------ Record extracts

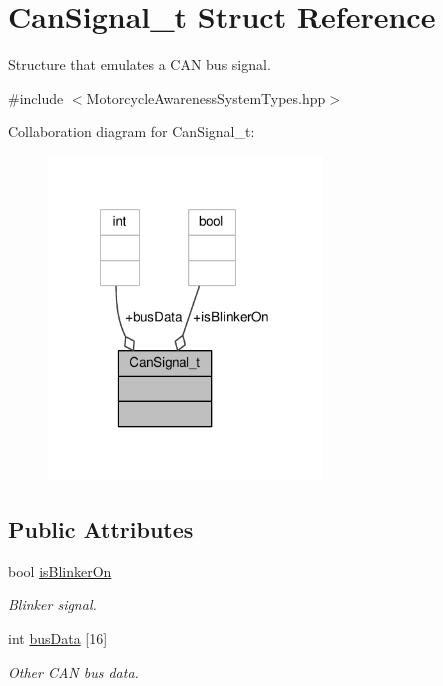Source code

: \hypertarget{structCanSignal__t}{\section{Can\-Signal\-\_\-t Struct Reference}
\label{structCanSignal__t}
}


Structure that emulates a C\-A\-N bus signal.  




{\ttfamily \#include $<$Motorcycle\-Awareness\-System\-Types.\-hpp$>$}



Collaboration diagram for Can\-Signal\-\_\-t\-:\nopagebreak
\begin{figure}[H]
\begin{center}
\leavevmode
\includegraphics[width=206pt]{structCanSignal__t__coll__graph}
\end{center}
\end{figure}
\subsection*{Public Attributes}
\begin{DoxyCompactItemize}
\item 
bool \hyperlink{structCanSignal__t_a209edc6387534529f57c2362ec8f2586}{is\-Blinker\-On}
\begin{DoxyCompactList}\small\item\em Blinker signal. \end{DoxyCompactList}\item 
int \hyperlink{structCanSignal__t_a460bece1b65aa03b07f986c71f818456}{bus\-Data} \mbox{[}16\mbox{]}
\begin{DoxyCompactList}\small\item\em Other C\-A\-N bus data. \end{DoxyCompactList}\end{DoxyCompactItemize}


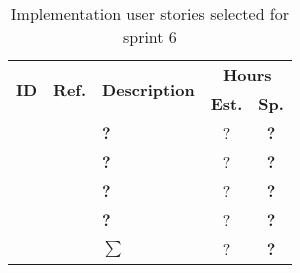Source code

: \begin{table*}%
 \def\arraystretch{1.25}
 \caption{Implementation user stories selected for sprint 6}
   \label{tab:sprint6stories}
 
\begin{tabularx}{\textwidth}{ccXcc}

\toprule[0.5mm]
\multirow{2}{*}{\textbf{ID}} &
\multirow{2}{*}{\textbf{Ref.}} & \multirow{2}{*}{\textbf{Description}} & \multicolumn{2}{c}{\textbf{Hours}} \\
 					& & & \textbf{Est.} & \textbf{Sp.} \\
\midrule
\textbf{} 	& {?}	& {\bf ?}			& ?	& \textbf{?} \\

\textbf{} 	& {?}	& {\bf ?}			& ?	& \textbf{?} \\

\textbf{} 	& {?}	& {\bf ?} 			& ?	& \textbf{?} \\	

\textbf{} 	& {?}	& {\bf ?} 			& ?	& \textbf{?} \\
	
\midrule
		
				&& \textbf{$\sum$}		&	?	& \textbf{?}
 \\																			
\bottomrule[0.5mm]
\end{tabularx}
\end{table*}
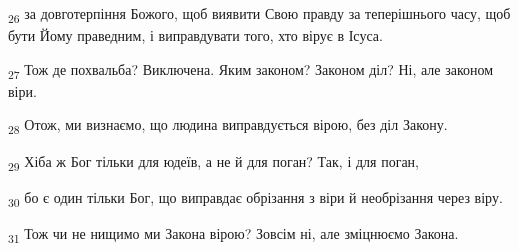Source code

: \begin{tcolorbox}
\textsubscript{26} за довготерпіння Божого, щоб виявити Свою правду за теперішнього часу, щоб бути Йому праведним, і виправдувати того, хто вірує в Ісуса.
\end{tcolorbox}
\begin{tcolorbox}
\textsubscript{27} Тож де похвальба? Виключена. Яким законом? Законом діл? Ні, але законом віри.
\end{tcolorbox}
\begin{tcolorbox}
\textsubscript{28} Отож, ми визнаємо, що людина виправдується вірою, без діл Закону.
\end{tcolorbox}
\begin{tcolorbox}
\textsubscript{29} Хіба ж Бог тільки для юдеїв, а не й для поган? Так, і для поган,
\end{tcolorbox}
\begin{tcolorbox}
\textsubscript{30} бо є один тільки Бог, що виправдає обрізання з віри й необрізання через віру.
\end{tcolorbox}
\begin{tcolorbox}
\textsubscript{31} Тож чи не нищимо ми Закона вірою? Зовсім ні, але зміцнюємо Закона.
\end{tcolorbox}
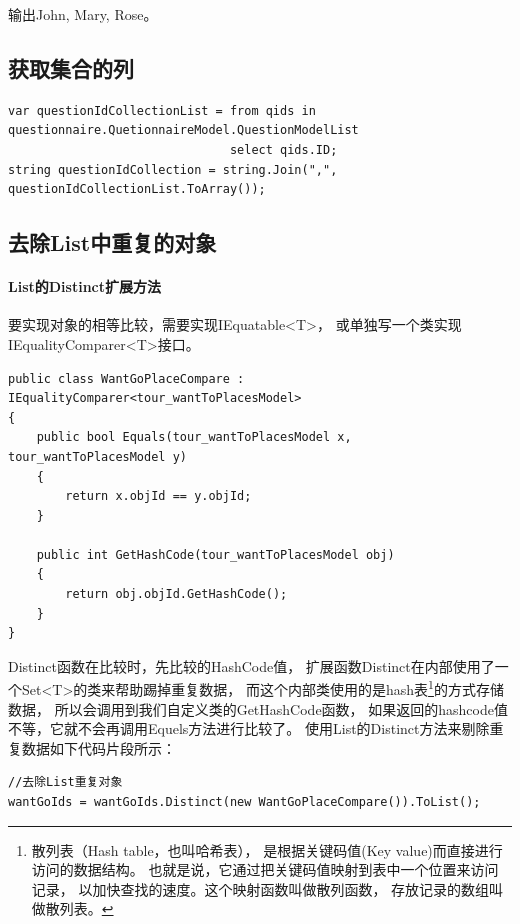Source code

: \documentclass{book}
\begin{document}
输出John, Mary, Rose。

\subsection{获取集合的列}

\begin{lstlisting}[language={[Sharp]C}]
var questionIdCollectionList = from qids in questionnaire.QuetionnaireModel.QuestionModelList
                               select qids.ID;
string questionIdCollection = string.Join(",", questionIdCollectionList.ToArray());
\end{lstlisting}

\subsection{去除List中重复的对象}

\paragraph{List的Distinct扩展方法}要实现对象的相等比较，需要实现IEquatable<T>，
或单独写一个类实现IEqualityComparer<T>接口。

\begin{lstlisting}[language={[Sharp]C}]
public class WantGoPlaceCompare : IEqualityComparer<tour_wantToPlacesModel>
{
    public bool Equals(tour_wantToPlacesModel x, tour_wantToPlacesModel y)
    {
        return x.objId == y.objId;
    }

    public int GetHashCode(tour_wantToPlacesModel obj)
    {
        return obj.objId.GetHashCode();
    }
}
\end{lstlisting}

Distinct函数在比较时，先比较的HashCode值，
扩展函数Distinct在内部使用了一个Set<T>的类来帮助踢掉重复数据，
而这个内部类使用的是hash表\footnote{散列表（Hash table，也叫哈希表），
是根据关键码值(Key value)而直接进行访问的数据结构。
也就是说，它通过把关键码值映射到表中一个位置来访问记录，
以加快查找的速度。这个映射函数叫做散列函数，
存放记录的数组叫做散列表。}的方式存储数据，
所以会调用到我们自定义类的GetHashCode函数，
如果返回的hashcode值不等，它就不会再调用Equels方法进行比较了。
使用List的Distinct方法来剔除重复数据如下代码片段所示：

\begin{lstlisting}[language={[Sharp]C}]
//去除List重复对象
wantGoIds = wantGoIds.Distinct(new WantGoPlaceCompare()).ToList();
\end{lstlisting}
\end{document}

------------

With the pictures removed, copy the data above word for word.

Output for this exercise |
Source code

: \hypertarget{structCanSignal__t}{\section{Can\-Signal\-\_\-t Struct Reference}
\label{structCanSignal__t}
}


Structure that emulates a C\-A\-N bus signal.  




{\ttfamily \#include $<$Motorcycle\-Awareness\-System\-Types.\-hpp$>$}



Collaboration diagram for Can\-Signal\-\_\-t\-:\nopagebreak
\begin{figure}[H]
\begin{center}
\leavevmode
\includegraphics[width=206pt]{structCanSignal__t__coll__graph}
\end{center}
\end{figure}
\subsection*{Public Attributes}
\begin{DoxyCompactItemize}
\item 
bool \hyperlink{structCanSignal__t_a209edc6387534529f57c2362ec8f2586}{is\-Blinker\-On}
\begin{DoxyCompactList}\small\item\em Blinker signal. \end{DoxyCompactList}\item 
int \hyperlink{structCanSignal__t_a460bece1b65aa03b07f986c71f818456}{bus\-Data} \mbox{[}16\mbox{]}
\begin{DoxyCompactList}\small\item\em Other C\-A\-N bus data. \end{DoxyCompactList}\end{DoxyCompactItemize}


Source code

: \begin{table*}%
 \def\arraystretch{1.25}
 \caption{Implementation user stories selected for sprint 6}
   \label{tab:sprint6stories}
 
\begin{tabularx}{\textwidth}{ccXcc}

\toprule[0.5mm]
\multirow{2}{*}{\textbf{ID}} &
\multirow{2}{*}{\textbf{Ref.}} & \multirow{2}{*}{\textbf{Description}} & \multicolumn{2}{c}{\textbf{Hours}} \\
 					& & & \textbf{Est.} & \textbf{Sp.} \\
\midrule
\textbf{} 	& {?}	& {\bf ?}			& ?	& \textbf{?} \\

\textbf{} 	& {?}	& {\bf ?}			& ?	& \textbf{?} \\

\textbf{} 	& {?}	& {\bf ?} 			& ?	& \textbf{?} \\	

\textbf{} 	& {?}	& {\bf ?} 			& ?	& \textbf{?} \\
	
\midrule
		
				&& \textbf{$\sum$}		&	?	& \textbf{?}
 \\																			
\bottomrule[0.5mm]
\end{tabularx}
\end{table*}
Source code

: \begin{tcolorbox}
\textsubscript{26} за довготерпіння Божого, щоб виявити Свою правду за теперішнього часу, щоб бути Йому праведним, і виправдувати того, хто вірує в Ісуса.
\end{tcolorbox}
\begin{tcolorbox}
\textsubscript{27} Тож де похвальба? Виключена. Яким законом? Законом діл? Ні, але законом віри.
\end{tcolorbox}
\begin{tcolorbox}
\textsubscript{28} Отож, ми визнаємо, що людина виправдується вірою, без діл Закону.
\end{tcolorbox}
\begin{tcolorbox}
\textsubscript{29} Хіба ж Бог тільки для юдеїв, а не й для поган? Так, і для поган,
\end{tcolorbox}
\begin{tcolorbox}
\textsubscript{30} бо є один тільки Бог, що виправдає обрізання з віри й необрізання через віру.
\end{tcolorbox}
\begin{tcolorbox}
\textsubscript{31} Тож чи не нищимо ми Закона вірою? Зовсім ні, але зміцнюємо Закона.
\end{tcolorbox}
Source code

: \documentclass{book}
\begin{document}
输出John, Mary, Rose。

\subsection{获取集合的列}

\begin{lstlisting}[language={[Sharp]C}]
var questionIdCollectionList = from qids in questionnaire.QuetionnaireModel.QuestionModelList
                               select qids.ID;
string questionIdCollection = string.Join(",", questionIdCollectionList.ToArray());
\end{lstlisting}

\subsection{去除List中重复的对象}

\paragraph{List的Distinct扩展方法}要实现对象的相等比较，需要实现IEquatable<T>，
或单独写一个类实现IEqualityComparer<T>接口。

\begin{lstlisting}[language={[Sharp]C}]
public class WantGoPlaceCompare : IEqualityComparer<tour_wantToPlacesModel>
{
    public bool Equals(tour_wantToPlacesModel x, tour_wantToPlacesModel y)
    {
        return x.objId == y.objId;
    }

    public int GetHashCode(tour_wantToPlacesModel obj)
    {
        return obj.objId.GetHashCode();
    }
}
\end{lstlisting}

Distinct函数在比较时，先比较的HashCode值，
扩展函数Distinct在内部使用了一个Set<T>的类来帮助踢掉重复数据，
而这个内部类使用的是hash表\footnote{散列表（Hash table，也叫哈希表），
是根据关键码值(Key value)而直接进行访问的数据结构。
也就是说，它通过把关键码值映射到表中一个位置来访问记录，
以加快查找的速度。这个映射函数叫做散列函数，
存放记录的数组叫做散列表。}的方式存储数据，
所以会调用到我们自定义类的GetHashCode函数，
如果返回的hashcode值不等，它就不会再调用Equels方法进行比较了。
使用List的Distinct方法来剔除重复数据如下代码片段所示：

\begin{lstlisting}[language={[Sharp]C}]
//去除List重复对象
wantGoIds = wantGoIds.Distinct(new WantGoPlaceCompare()).ToList();
\end{lstlisting}
\end{document}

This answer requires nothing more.